Tanks Rumbling North from Islamabad toward the Swat Valley, refugees fleeing in the opposite direction: from the TV footage, at least, it appears that the Pakistani military is finally taking the fight to the Taliban. It was probably no coincidence that the assault began as Pakistan's President Asif Ali Zardari arrived in Washington for a summit with Afghan President Hamid Karzai and President Barack Obama. Zardari brought a long wish list: he wants aid, military hardware and training.
The U.S. is still fighting two unfinished wars, in Afghanistan and Iraq, and trying to avoid another one, with Iran. But Pakistan a country that has nuclear weapons and is falling into chaos is becoming the Obama Administration's biggest foreign policy challenge. Richard Holbrooke, Obama's special representative to Afghanistan and Pakistan, told Congress that the Pakistani President "should be treated as the leader of a country who vitally needs our support and whose success is vitally related to American interests."
But there is skepticism. Pakistani leaders have passed the hat before, yet little of the $10 billion in U.S. military aid sent to Islamabad since 9/11 has been used to fight the extremists. Previous military operations have ended with peace deals that gave Pakistan's militants larger, safer sanctuaries. Some members of Congress are asking quite why given all that U.S. aid the Pakistani army has found it so hard to defeat the militants.

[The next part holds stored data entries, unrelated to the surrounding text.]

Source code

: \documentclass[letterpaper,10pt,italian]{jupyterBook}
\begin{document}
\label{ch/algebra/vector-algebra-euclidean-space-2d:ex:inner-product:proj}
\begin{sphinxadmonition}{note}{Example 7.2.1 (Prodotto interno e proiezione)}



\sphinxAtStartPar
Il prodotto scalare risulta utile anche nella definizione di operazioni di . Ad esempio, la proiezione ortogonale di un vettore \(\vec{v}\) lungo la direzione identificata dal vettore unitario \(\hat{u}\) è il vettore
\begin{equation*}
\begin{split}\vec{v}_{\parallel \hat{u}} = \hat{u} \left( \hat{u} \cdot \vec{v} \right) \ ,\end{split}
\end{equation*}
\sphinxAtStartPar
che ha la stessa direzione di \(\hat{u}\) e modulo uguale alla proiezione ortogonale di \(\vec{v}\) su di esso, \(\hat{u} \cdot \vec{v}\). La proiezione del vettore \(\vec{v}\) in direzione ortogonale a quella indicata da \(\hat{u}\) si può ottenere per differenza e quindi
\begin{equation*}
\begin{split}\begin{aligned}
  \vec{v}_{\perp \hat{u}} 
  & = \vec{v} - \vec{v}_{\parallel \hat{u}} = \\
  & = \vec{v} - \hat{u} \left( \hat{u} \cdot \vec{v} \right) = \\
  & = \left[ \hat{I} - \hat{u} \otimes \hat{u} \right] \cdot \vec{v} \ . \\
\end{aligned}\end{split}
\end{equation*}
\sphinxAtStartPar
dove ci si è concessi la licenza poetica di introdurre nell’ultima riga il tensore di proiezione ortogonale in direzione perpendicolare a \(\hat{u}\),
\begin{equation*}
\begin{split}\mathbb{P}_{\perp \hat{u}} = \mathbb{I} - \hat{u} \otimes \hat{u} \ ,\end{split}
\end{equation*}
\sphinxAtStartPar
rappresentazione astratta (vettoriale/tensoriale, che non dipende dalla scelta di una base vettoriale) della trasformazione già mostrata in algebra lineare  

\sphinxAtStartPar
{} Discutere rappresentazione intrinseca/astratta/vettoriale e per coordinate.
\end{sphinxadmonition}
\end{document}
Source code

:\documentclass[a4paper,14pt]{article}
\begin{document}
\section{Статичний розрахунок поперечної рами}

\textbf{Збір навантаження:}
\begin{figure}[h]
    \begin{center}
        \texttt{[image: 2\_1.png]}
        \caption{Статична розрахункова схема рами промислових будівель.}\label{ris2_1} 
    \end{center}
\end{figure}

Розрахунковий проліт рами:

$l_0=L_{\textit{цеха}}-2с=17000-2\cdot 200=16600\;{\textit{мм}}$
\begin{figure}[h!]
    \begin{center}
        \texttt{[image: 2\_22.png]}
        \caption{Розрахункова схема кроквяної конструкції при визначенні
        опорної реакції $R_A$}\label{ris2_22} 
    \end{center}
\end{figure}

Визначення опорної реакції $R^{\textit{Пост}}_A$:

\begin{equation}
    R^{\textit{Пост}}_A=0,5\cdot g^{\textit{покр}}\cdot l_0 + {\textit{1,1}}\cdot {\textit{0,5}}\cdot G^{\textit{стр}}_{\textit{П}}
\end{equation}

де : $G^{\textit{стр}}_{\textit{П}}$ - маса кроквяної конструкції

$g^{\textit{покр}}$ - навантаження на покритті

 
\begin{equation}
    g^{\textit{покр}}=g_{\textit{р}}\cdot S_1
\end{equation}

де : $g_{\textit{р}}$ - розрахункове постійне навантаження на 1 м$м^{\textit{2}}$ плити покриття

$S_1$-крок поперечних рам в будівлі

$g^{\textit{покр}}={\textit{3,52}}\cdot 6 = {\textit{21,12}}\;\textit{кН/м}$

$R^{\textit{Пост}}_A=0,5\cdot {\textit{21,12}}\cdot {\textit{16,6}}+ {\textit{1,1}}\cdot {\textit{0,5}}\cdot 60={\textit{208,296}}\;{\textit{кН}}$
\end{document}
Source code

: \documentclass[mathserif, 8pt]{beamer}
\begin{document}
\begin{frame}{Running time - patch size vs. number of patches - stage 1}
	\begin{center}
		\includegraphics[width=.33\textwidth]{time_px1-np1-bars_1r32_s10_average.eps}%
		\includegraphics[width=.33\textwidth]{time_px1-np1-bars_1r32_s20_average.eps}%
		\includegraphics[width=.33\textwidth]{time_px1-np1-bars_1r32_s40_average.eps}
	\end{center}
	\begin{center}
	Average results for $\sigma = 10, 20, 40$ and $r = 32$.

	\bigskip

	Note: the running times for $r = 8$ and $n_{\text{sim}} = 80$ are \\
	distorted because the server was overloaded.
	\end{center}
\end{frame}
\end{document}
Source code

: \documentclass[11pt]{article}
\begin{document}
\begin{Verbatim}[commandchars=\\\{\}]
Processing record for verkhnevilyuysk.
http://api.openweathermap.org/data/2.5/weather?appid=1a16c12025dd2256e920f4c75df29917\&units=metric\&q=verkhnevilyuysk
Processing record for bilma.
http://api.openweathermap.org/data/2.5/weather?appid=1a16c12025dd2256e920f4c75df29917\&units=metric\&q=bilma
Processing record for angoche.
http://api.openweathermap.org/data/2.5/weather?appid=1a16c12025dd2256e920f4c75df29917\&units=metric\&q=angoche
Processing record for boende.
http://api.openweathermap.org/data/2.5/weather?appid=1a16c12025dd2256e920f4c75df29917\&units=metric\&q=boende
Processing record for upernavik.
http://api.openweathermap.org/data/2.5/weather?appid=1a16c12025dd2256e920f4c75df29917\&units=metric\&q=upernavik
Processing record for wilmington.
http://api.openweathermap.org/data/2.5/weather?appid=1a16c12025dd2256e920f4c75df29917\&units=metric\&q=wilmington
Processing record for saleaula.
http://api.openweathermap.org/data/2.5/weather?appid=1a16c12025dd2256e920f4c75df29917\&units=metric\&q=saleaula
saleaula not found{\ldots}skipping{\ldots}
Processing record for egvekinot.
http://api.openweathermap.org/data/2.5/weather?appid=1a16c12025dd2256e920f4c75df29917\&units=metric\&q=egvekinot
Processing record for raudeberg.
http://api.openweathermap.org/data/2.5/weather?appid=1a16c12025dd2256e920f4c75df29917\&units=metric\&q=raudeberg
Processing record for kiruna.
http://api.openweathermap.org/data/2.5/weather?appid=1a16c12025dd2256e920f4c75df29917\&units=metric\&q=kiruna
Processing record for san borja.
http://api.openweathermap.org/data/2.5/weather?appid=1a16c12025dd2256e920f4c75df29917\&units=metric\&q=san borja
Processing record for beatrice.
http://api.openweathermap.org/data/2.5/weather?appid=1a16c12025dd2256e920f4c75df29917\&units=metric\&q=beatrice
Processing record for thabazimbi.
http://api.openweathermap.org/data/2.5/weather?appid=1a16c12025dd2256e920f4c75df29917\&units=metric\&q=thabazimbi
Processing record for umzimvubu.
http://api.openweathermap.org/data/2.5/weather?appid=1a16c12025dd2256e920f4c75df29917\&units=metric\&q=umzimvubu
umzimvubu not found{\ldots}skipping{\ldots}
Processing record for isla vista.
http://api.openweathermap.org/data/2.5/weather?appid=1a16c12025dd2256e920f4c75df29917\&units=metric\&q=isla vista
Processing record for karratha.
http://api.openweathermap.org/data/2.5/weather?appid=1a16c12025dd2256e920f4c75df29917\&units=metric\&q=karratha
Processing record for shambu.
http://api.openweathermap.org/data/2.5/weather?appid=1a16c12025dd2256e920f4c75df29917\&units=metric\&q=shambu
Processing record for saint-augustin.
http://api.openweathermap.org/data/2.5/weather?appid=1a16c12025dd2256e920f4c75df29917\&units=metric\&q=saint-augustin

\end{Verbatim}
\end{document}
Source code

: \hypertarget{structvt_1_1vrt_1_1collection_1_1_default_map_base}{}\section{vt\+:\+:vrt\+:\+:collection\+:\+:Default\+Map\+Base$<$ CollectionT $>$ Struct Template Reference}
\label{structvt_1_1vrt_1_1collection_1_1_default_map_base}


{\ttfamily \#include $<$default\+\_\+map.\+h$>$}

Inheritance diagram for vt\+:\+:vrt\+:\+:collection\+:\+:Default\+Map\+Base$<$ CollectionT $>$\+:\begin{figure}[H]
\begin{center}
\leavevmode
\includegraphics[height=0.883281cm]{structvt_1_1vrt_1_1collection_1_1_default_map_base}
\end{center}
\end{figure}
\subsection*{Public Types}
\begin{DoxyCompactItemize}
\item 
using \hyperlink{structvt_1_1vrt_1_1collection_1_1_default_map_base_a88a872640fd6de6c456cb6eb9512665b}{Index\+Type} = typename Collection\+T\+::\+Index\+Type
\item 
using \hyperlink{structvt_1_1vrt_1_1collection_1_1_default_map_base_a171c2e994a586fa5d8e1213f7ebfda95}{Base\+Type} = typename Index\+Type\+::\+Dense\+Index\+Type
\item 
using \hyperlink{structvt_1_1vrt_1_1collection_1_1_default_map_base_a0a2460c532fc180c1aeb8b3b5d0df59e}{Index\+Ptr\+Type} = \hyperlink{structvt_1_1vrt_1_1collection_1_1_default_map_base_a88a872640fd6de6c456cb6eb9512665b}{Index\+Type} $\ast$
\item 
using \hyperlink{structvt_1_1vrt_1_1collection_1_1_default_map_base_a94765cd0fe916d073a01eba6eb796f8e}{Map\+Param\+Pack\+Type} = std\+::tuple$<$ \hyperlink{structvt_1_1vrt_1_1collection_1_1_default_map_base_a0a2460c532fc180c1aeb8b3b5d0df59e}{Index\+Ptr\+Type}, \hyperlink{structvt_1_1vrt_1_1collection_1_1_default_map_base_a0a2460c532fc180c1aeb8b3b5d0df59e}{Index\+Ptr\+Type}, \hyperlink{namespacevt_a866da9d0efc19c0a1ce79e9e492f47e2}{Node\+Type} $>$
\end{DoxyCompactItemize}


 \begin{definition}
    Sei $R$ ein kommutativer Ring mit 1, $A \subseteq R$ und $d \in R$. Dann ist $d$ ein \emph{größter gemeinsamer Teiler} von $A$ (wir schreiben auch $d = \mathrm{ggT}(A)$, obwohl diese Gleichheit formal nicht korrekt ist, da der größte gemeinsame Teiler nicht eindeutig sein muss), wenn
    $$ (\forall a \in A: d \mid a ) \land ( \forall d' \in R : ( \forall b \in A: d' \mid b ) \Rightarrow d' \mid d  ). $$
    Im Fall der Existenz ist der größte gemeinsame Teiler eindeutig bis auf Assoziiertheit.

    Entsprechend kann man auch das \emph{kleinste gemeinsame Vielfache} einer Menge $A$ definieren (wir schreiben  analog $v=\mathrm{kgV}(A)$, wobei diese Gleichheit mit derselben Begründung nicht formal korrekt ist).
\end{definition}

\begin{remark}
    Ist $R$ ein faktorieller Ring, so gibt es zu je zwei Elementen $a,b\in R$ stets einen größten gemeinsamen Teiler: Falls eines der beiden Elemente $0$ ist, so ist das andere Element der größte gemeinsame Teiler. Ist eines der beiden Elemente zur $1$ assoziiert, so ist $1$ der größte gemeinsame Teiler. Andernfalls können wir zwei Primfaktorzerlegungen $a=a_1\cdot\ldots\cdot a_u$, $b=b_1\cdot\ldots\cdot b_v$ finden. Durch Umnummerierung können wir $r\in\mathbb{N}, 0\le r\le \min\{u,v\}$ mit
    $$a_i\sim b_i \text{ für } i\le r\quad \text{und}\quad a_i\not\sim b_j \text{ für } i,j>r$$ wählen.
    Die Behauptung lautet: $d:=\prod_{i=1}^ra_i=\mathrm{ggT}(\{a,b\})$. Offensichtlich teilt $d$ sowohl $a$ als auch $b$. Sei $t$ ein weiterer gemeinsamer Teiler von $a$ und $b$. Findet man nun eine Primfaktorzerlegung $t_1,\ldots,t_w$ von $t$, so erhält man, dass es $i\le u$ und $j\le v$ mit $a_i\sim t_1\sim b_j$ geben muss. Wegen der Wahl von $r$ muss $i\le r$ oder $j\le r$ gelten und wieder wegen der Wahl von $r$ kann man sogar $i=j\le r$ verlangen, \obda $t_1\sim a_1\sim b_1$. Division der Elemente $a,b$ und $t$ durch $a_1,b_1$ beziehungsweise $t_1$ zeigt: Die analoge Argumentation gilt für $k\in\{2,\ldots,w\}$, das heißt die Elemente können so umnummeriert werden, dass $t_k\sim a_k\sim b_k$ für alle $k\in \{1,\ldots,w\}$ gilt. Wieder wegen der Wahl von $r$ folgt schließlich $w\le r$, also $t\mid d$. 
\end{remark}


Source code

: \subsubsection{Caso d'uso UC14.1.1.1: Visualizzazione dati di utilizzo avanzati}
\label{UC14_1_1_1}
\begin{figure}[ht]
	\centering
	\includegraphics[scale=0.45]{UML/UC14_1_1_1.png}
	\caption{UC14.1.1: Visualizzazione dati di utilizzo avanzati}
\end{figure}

For that reason, Zardari's biggest takeaway from his trip may be the realization that he can't rely exclusively on a sympathetic White House to loosen the purse strings. Pakistan was once a country that most in the U.S. knew little about. But the more Americans learn about it, the less likely they are to think that all there is rosy. It will take more than TV footage for Zardari to convince Congress and public opinion that his country deserves the assistance he seeks.